When comparing the average of two or more groups with the help of hypothesis tests, the assumption is that the data is a sample from a normally distributed population. That is why hypothesis tests such as the t-test, paired t-test and analysis of variance (ANOVA) are also called parametric tests.
Nonparametric tests do not make assumptions about a specific distribution. If assumptions do not hold, nonparametric tests are a better safeguard against drawing wrong conclusions.
The Mood’s median test is a nonparametric test that is used to test the equality of medians from two or more populations. Therefore, it provides a nonparametric alternative to the one-way ANOVA. The Mood’s median test works when the Y variable is continuous, discrete-ordinal or discrete-count, and the X variable is discrete with two or more attributes.
Examples for the usage of the Mood’s median test include:
A project team wants to determine what drives the lead times of quality control (QC) analyses. One potential X they analyze is the products (A, B, C).Thus, they collect the data of all analysis times over the last three months. A dot plot (Figure 1) of the data shows a lot of overlap between the lead times of the three product groups, but it is hard to tell whether there are significant differences.
The team decides to use a hypothesis test to determine if there are “true differences” between the three product types or simply random differences due to the samples taken.
The team now has the choice between the nonparametric Kruskal-Wallis and the Mood’s median test. Because the latter is more robust against outliers and some extreme values are observed in the QC data, the team decides to use the Mood’s median test.
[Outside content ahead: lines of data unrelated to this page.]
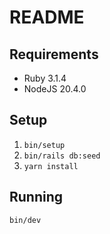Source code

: # README

## Requirements

* Ruby 3.1.4
* NodeJS 20.4.0

## Setup

1. `bin/setup`
2. `bin/rails db:seed`
3. `yarn install`

## Running

`bin/dev`
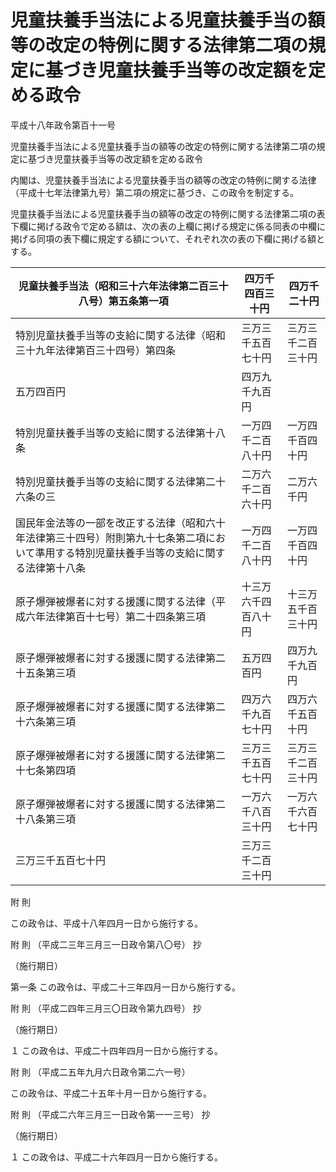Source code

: # 児童扶養手当法による児童扶養手当の額等の改定の特例に関する法律第二項の規定に基づき児童扶養手当等の改定額を定める政令

平成十八年政令第百十一号

児童扶養手当法による児童扶養手当の額等の改定の特例に関する法律第二項の規定に基づき児童扶養手当等の改定額を定める政令

内閣は、児童扶養手当法による児童扶養手当の額等の改定の特例に関する法律（平成十七年法律第九号）第二項の規定に基づき、この政令を制定する。

児童扶養手当法による児童扶養手当の額等の改定の特例に関する法律第二項の表下欄に掲げる政令で定める額は、次の表の上欄に掲げる規定に係る同表の中欄に掲げる同項の表下欄に規定する額について、それぞれ次の表の下欄に掲げる額とする。

児童扶養手当法（昭和三十六年法律第二百三十八号）第五条第一項 | 四万千四百三十円 | 四万千二十円  
---|---|---  
特別児童扶養手当等の支給に関する法律（昭和三十九年法律第百三十四号）第四条 | 三万三千五百七十円 | 三万三千二百三十円  
五万四百円 | 四万九千九百円  
特別児童扶養手当等の支給に関する法律第十八条 | 一万四千二百八十円 | 一万四千百四十円  
特別児童扶養手当等の支給に関する法律第二十六条の三 | 二万六千二百六十円 | 二万六千円  
国民年金法等の一部を改正する法律（昭和六十年法律第三十四号）附則第九十七条第二項において準用する特別児童扶養手当等の支給に関する法律第十八条 | 一万四千二百八十円 | 一万四千百四十円  
原子爆弾被爆者に対する援護に関する法律（平成六年法律第百十七号）第二十四条第三項 | 十三万六千四百八十円 | 十三万五千百三十円  
原子爆弾被爆者に対する援護に関する法律第二十五条第三項 | 五万四百円 | 四万九千九百円  
原子爆弾被爆者に対する援護に関する法律第二十六条第三項 | 四万六千九百七十円 | 四万六千五百十円  
原子爆弾被爆者に対する援護に関する法律第二十七条第四項 | 三万三千五百七十円 | 三万三千二百三十円  
原子爆弾被爆者に対する援護に関する法律第二十八条第三項 | 一万六千八百三十円 | 一万六千六百七十円  
三万三千五百七十円 | 三万三千二百三十円  
  
附 則

この政令は、平成十八年四月一日から施行する。

附 則 （平成二三年三月三一日政令第八〇号） 抄

（施行期日）

第一条 この政令は、平成二十三年四月一日から施行する。

附 則 （平成二四年三月三〇日政令第九四号） 抄

（施行期日）

１ この政令は、平成二十四年四月一日から施行する。

附 則 （平成二五年九月六日政令第二六一号）

この政令は、平成二十五年十月一日から施行する。

附 則 （平成二六年三月三一日政令第一一三号） 抄

（施行期日）

１ この政令は、平成二十六年四月一日から施行する。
The null hypothesis, H0, is: The samples come from the same distribution, or there is no difference between the medians of the three products’ analysis times.
The alternative hypothesis, Ha, states: The samples come from different distribution (i.e., at least one median is different).
Although the Mood’s median test does not require normally distributed data, that does not mean that it is assumption free. The assumptions of Mood’s median test are that the data from each population is an independent random sample and the population distributions have the same shape.
Testing for same shape can ideally be done with the probability plot. A practitioner would now look for a distribution that is the same for all three product groups.
In this case, the probability plot (Figure 3) shows that all data follows a lognormal distribution (p>0.05), which is also typical for cycle time data. If the probability plot does not provide distribution that matches all groups under comparison, a visual check of the data may help. Do the distributions look similarly (e.g., are they all left- or right-skewed, with only some extreme values)?
If the assumptions are met, the Mood’s median test can be conducted. If the p-value is less than the agreed Alpha risk of 5 percent (0.05), the null hypothesis is rejected and at least one significant difference can be assumed. For the QC analysis time, the p-value is 0.016 – in other words, less than 0.05.
The 95 percent confidence intervals of the individual group medians now help to find where the significant difference is. The rule is: If there is no overlap between the confidence intervals, a significant difference can be assumed. In this example, at least product A and C have significantly different analysis times (Figure 4).
The test statistic of the Mood’s median test is actually based on another well known hypothesis test: the chi-square test. This test is usually used to find differences between proportions of two or more groups. But how can it be used to compare medians?
First, practitioners should aggregate the original data into a two-way table following this procedure:
|Table 1: Two-way Contingency Table|
|Overall median = 1.66||Product Type|
|Number of Observations…||A||B||C|
|Less than or equal to overall median||20||16||9|
|Greater than overall median||10||14||21|
The assumption (or null hypothesis) is that if there were no median difference between the groups, the percentage of values below and above the overall median should be equal for each group. The chi-square test can now be used to test this assumption. Low values of chi-square would prove this assumption true; large values would indicate that the null hypothesis is false.
In this project example, the chi-square value is 8.27. The p-value of 0.016 indicates that the probability that such a chi-square value occurs if there are actually no differences between the product type groups is only 1.6 percent. Therefore, the practitioners can conclude that there is at least one significant difference between the groups, with just a 1.6 percent risk of being wrong.